Spiga. Fortunatissimo, signora... Si tratta, dunque...
Sottintende: «d’una riconciliazione?»
Leone. Ma no, che hai capito?
Spiga. Che ti riconcilii con tua moglie.
Leone. Ma no, caro! Noi non siamo mica separati. Viviamo in perfetto accordo, divisi. Non c’è bisogno di riconciliazione.
Spiga. Ah... ma... allora, scusa... Già! per questo dicevo, che c’entrava con la riconciliazione la mia chirurgia? A questo punto si fa avanti Filippo, detto Socrate, che non riesce
piú a contenere la furiosa indignazione contro il padrone.

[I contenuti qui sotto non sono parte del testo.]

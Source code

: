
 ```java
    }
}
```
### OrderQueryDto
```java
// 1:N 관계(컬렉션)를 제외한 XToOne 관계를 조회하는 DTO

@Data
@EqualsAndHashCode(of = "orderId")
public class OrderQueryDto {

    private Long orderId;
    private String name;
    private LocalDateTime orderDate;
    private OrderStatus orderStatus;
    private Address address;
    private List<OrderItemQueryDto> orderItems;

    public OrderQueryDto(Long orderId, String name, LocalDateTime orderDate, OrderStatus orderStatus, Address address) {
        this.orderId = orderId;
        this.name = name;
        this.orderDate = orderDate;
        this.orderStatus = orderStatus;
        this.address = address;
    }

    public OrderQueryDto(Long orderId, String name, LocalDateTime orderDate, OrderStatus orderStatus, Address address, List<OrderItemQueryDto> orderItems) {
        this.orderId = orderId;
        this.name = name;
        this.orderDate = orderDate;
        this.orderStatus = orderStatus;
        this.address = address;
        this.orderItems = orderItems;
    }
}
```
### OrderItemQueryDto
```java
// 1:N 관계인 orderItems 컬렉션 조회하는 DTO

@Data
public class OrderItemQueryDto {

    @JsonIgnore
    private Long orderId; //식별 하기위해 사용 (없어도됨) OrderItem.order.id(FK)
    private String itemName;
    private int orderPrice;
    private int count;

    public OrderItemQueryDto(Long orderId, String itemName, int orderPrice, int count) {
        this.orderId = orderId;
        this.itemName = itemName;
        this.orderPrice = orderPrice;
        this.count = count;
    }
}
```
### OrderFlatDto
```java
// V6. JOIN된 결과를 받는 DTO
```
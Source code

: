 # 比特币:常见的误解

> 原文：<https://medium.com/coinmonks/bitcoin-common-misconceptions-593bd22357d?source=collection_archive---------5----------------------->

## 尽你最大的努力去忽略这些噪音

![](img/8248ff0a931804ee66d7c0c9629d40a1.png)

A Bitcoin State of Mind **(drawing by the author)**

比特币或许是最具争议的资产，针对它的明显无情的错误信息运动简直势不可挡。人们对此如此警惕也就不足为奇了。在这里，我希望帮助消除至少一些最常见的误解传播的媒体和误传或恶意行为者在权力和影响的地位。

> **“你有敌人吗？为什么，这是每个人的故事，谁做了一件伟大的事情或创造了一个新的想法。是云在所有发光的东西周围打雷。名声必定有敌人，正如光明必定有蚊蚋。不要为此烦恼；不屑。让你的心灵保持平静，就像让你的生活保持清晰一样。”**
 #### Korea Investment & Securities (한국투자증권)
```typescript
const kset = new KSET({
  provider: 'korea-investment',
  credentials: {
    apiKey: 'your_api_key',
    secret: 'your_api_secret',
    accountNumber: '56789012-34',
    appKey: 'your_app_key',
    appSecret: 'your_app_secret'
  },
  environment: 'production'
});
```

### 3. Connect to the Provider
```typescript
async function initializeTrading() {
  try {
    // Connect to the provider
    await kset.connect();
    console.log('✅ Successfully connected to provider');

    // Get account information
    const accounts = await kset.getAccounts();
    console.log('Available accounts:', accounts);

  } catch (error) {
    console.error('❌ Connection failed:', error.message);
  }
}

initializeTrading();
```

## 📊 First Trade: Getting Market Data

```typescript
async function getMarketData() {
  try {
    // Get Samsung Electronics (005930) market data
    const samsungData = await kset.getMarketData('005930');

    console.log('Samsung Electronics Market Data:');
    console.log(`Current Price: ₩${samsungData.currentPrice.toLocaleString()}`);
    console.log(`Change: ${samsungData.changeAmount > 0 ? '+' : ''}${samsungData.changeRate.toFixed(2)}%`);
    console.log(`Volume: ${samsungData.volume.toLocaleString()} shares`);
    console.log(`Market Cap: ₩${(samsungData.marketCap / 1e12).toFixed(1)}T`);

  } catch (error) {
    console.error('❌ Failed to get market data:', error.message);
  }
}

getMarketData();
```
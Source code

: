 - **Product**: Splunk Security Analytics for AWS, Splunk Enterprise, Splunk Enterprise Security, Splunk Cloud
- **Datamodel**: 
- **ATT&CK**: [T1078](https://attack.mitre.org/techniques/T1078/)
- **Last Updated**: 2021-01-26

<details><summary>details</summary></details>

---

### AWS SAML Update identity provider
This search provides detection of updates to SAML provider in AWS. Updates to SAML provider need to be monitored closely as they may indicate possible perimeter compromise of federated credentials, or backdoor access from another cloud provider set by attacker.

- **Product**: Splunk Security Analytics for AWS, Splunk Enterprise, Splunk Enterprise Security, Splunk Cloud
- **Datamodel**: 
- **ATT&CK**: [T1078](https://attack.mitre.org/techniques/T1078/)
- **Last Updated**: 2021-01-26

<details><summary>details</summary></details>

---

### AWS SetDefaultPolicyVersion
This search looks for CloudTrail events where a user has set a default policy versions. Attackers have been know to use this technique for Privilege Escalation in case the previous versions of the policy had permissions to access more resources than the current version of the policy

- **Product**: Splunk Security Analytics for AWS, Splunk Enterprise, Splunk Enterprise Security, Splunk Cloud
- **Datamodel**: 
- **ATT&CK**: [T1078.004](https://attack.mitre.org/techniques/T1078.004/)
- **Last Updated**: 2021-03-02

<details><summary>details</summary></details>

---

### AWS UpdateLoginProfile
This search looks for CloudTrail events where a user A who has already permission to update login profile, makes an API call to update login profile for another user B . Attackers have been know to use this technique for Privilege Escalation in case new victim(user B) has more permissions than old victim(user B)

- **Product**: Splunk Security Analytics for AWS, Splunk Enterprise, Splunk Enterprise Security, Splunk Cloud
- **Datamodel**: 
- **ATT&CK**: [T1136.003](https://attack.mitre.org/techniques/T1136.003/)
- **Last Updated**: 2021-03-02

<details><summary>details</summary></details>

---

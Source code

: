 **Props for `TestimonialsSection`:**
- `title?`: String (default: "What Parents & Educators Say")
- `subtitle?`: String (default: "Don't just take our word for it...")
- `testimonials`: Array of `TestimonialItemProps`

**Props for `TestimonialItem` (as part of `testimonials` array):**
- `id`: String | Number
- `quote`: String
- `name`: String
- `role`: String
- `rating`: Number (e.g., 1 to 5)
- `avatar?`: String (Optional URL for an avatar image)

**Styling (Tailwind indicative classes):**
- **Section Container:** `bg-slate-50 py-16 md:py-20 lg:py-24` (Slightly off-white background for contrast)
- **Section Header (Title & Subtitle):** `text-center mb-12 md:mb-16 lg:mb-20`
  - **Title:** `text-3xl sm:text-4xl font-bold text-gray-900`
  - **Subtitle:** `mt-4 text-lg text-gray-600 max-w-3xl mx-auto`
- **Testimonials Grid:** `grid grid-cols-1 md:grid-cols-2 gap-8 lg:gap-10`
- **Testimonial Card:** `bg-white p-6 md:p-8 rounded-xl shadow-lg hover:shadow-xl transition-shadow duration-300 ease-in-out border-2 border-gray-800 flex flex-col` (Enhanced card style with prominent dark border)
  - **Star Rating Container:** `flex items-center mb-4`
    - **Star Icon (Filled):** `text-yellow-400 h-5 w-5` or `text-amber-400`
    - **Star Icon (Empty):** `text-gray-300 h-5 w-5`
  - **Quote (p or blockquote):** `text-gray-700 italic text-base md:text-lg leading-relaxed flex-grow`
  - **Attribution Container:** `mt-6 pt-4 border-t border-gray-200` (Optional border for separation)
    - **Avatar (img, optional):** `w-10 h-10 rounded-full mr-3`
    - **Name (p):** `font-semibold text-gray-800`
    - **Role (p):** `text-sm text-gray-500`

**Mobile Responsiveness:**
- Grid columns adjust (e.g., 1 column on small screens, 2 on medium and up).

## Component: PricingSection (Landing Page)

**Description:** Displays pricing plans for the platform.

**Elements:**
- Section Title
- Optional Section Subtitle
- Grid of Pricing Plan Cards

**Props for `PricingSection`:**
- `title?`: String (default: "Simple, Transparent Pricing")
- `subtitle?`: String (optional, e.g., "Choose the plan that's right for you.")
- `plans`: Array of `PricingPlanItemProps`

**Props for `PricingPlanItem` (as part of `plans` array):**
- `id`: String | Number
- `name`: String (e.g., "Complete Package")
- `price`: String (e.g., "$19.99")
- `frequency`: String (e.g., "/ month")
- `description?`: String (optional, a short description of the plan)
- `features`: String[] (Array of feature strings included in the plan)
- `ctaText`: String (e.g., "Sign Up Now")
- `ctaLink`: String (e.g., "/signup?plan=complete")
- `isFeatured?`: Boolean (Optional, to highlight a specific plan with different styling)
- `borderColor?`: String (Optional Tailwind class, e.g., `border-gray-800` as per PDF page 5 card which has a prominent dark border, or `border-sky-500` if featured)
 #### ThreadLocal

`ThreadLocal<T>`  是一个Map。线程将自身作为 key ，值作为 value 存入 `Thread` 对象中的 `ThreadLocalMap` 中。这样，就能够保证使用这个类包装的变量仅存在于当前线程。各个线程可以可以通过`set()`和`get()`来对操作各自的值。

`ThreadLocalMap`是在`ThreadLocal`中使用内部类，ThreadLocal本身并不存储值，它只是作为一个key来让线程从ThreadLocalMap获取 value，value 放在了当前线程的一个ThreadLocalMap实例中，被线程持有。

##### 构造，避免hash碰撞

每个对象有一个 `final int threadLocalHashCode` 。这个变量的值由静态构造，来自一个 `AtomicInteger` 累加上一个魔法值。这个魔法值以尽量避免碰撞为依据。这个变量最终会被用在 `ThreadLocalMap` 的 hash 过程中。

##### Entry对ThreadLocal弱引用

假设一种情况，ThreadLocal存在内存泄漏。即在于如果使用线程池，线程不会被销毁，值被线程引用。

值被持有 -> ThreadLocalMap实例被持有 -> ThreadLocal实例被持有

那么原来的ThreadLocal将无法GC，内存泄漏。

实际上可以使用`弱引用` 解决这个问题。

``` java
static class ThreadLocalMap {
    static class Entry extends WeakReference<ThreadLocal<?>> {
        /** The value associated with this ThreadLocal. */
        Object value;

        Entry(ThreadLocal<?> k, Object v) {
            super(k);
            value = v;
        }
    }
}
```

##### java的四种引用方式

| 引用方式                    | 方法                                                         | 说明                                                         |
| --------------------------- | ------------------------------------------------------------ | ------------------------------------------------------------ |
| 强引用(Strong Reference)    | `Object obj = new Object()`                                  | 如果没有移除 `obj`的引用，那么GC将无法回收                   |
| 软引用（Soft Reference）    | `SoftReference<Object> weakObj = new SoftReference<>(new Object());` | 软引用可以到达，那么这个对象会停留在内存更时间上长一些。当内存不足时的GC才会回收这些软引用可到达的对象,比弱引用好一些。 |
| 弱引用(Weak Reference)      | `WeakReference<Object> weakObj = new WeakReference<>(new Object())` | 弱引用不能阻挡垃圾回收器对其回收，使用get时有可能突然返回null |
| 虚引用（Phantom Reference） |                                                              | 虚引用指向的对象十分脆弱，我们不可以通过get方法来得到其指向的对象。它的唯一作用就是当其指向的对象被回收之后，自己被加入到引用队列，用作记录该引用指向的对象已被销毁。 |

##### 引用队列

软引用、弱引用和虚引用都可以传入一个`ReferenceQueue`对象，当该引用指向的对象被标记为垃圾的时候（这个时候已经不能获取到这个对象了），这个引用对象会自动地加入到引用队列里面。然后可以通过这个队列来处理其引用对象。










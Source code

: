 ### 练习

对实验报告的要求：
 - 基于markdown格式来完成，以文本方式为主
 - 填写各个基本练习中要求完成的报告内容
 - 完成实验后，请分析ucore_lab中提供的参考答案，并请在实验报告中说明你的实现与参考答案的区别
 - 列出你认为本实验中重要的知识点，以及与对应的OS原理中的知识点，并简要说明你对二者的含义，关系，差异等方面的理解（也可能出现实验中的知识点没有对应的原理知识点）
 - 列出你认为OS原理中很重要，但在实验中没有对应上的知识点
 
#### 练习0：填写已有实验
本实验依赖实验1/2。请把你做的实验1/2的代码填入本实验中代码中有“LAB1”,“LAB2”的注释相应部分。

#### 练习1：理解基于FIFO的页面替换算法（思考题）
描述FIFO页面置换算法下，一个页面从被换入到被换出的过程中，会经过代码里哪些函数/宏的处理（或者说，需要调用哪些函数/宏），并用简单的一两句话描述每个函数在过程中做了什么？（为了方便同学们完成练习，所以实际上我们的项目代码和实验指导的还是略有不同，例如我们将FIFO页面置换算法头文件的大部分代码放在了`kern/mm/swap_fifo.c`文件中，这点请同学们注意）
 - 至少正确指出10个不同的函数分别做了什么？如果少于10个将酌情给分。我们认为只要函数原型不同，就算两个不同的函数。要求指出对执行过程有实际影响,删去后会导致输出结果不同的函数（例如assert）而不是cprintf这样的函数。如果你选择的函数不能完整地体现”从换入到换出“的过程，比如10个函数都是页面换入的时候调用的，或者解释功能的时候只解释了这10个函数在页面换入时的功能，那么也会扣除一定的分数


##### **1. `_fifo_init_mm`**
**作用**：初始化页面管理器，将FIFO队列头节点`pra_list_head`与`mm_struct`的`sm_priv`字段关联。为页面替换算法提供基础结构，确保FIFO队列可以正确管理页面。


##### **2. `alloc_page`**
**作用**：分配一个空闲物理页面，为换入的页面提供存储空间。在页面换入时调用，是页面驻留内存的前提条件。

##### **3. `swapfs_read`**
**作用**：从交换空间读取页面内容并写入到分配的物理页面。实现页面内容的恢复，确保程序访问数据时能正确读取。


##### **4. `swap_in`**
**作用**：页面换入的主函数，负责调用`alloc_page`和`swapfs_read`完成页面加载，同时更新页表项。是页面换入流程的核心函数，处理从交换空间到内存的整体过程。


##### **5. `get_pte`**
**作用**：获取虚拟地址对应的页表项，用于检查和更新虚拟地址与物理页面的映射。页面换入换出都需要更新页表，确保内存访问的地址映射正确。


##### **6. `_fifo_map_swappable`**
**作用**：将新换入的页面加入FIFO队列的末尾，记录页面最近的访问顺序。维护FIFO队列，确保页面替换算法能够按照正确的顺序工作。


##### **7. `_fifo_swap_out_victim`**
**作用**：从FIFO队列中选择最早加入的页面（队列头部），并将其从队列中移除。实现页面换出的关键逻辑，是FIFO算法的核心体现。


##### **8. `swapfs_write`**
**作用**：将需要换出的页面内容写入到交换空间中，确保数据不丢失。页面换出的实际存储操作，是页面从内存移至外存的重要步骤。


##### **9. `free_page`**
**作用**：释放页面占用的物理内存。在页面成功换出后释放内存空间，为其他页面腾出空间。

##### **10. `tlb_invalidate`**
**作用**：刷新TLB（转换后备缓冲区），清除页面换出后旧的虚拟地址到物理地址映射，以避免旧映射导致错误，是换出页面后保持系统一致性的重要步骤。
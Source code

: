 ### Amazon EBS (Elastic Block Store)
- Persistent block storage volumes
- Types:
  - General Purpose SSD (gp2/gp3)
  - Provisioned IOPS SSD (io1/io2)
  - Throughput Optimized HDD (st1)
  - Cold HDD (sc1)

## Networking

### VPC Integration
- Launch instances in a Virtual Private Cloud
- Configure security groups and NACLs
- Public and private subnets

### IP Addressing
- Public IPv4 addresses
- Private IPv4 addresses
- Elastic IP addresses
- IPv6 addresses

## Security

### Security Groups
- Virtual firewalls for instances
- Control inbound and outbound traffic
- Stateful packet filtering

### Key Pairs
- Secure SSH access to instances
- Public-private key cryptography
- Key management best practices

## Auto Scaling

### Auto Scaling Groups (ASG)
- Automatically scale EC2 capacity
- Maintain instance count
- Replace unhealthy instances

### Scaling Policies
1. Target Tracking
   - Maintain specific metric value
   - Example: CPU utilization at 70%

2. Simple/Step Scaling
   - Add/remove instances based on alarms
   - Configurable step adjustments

Filippo. C’entra benissimo, signor dottore! E la sua chirurgia è niente! Tutte le cose piú assurde, tutte le cose piú pazze possono entrare qua! Ah, ma io me ne vado! me ne vado! io vi pianto!
S’avvia con gesti furiosi verso la cucina.
Leone (a Spiga). Vai, vai; cerca di placarmelo! Bergson, Bergson, caro mio! Effetto disastroso!
Spiga (ride, poi spinto da Leone verso l’uscio a sinistra, si volta). Con permesso, signora.
Impuntandosi:
Leone. Vai, vai: te lo spiegherà lui.
Spiga. Uhm!
Esce.
SCENA SESTA
LEONE, SILIA.
Leone (va dietro la seggiola su cui Silia sta seduta, assorta; si china a guardarla e le dice con dolcezza): Ebbene? Sei rimasta lí... Non dici piú nulla?